All the experts have weighed in on expectations for the 2018 housing market, and it seems clear to everyone that prices are likely to increase. The National Association of Realtors reported an expected increase of 5.5 percent during the year, while other organizations are coming in slightly lower. A spokesperson for Realtor.com predicted an increase of 3.2 percent, for example.

What all the reports do seem to agree on is one reason for rising prices: a shortage in inventory. Whether shortages and pricing trends impact real estate agents in 2018 depends on factors such as the agent’s location and target audience. Entry-level homes, for example, are still in short supply, and that sector of the market may continue to experience a supply and demand imbalance throughout the year.

Some experts are noting that a growing market will eventually turn into growth in development and building. Zillow’s chief economist, Svenja Gudell, wrote in her report on the shortage that “builders. . . will not ignore a hungry market.” A few reports and industry predictions seem to agree with Gudell’s, with some even predicting that supply trends will alter in a positive direction as early as this fall.

What does all this mean for real estate agents? The short answer is that agents are likely to have similar experiences in 2018 to what they did in 2017. People are still buying houses, and the market is trending upward in many areas. At the same time, agents may find that while higher prices mean more valuable sales, they also could mean more time between sales.

Real estate agents can still be highly successful in the market, but they do need a plan, says Commission Express. Cash flow between home sales is important and makes it easier to both conduct business and live life.

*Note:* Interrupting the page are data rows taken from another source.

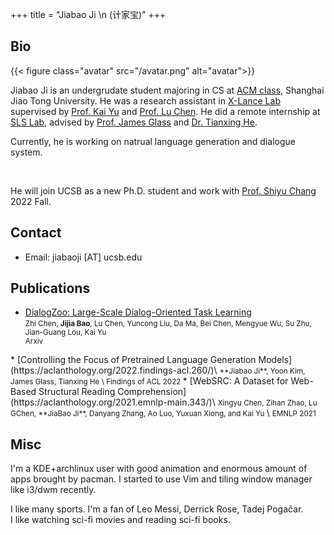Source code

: +++
title = "Jiabao Ji \n (计家宝)"
+++

## Bio

{{< figure class="avatar" src="/avatar.png" alt="avatar">}}

Jiabao Ji is an undergrudate student majoring in CS at [ACM class](https://acm.sjtu.edu.cn/home), Shanghai Jiao Tong University. He was a research assistant in [X-Lance Lab](https://x-lance.sjtu.edu.cn/en) supervised by [Prof. Kai Yu](https://x-lance.sjtu.edu.cn/en/members/kai_yu) and [Prof. Lu Chen](https://coai-sjtu.github.io). He did a remote internship at [SLS Lab](http://groups.csail.mit.edu/sls/), advised by [Prof. James Glass](http://groups.csail.mit.edu/sls/people/glass.shtml) and [Dr. Tianxing He](https://people.csail.mit.edu/cloudygoose/).

Currently, he is working on natrual language generation and dialogue system.

<br/>

He will join UCSB as a new Ph.D. student and work with [Prof. Shiyu Chang](https://code-terminator.github.io) 2022 Fall.

## Contact

* Email: jiabaoji [AT] ucsb.edu

## Publications

* [DialogZoo: Large-Scale Dialog-Oriented Task Learning](https://arxiv.org/abs/2205.12662)\
<small> Zhi Chen, **Jijia Bao**, Lu Chen, Yuncong Liu, Da Ma, Bei Chen, Mengyue Wu, Su Zhu, Jian-Guang Lou, Kai Yu \
Arxiv
</small>
* [Controlling the Focus of Pretrained Language Generation Models](https://aclanthology.org/2022.findings-acl.260/)\
<small> **Jiabao Ji**, Yoon Kim, James Glass, Tianxing He \
Findings of ACL 2022
</small>
* [WebSRC: A Dataset for Web-Based Structural Reading Comprehension](https://aclanthology.org/2021.emnlp-main.343/)\
<small>Xingyu Chen, Zihan Zhao, Lu GChen, **JiaBao Ji**, Danyang Zhang, Ao Luo, Yuxuan Xiong, and Kai Yu </small> \
<small>EMNLP 2021 </small>


## Misc
I'm a KDE+archlinux user with good animation and enormous amount of apps brought by pacman. I started to use Vim and tiling window manager like i3/dwm recently.

I like many sports. I'm a fan of Leo Messi, Derrick Rose, Tadej Pogačar.\
I like watching sci-fi movies and reading sci-fi books.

One thing real estate agents and brokers might consider when planning financially for 2018 is a commission advance program. Real estate commission advances let agents receive funds for a sale prior to closing. An agent who has numerous sales pending might experience a cash shortage — and closings can be scheduled weeks or even months in advance. An advance on the commission allows agents to create a more consistent cash flow even when home sales may come in sporadic waves.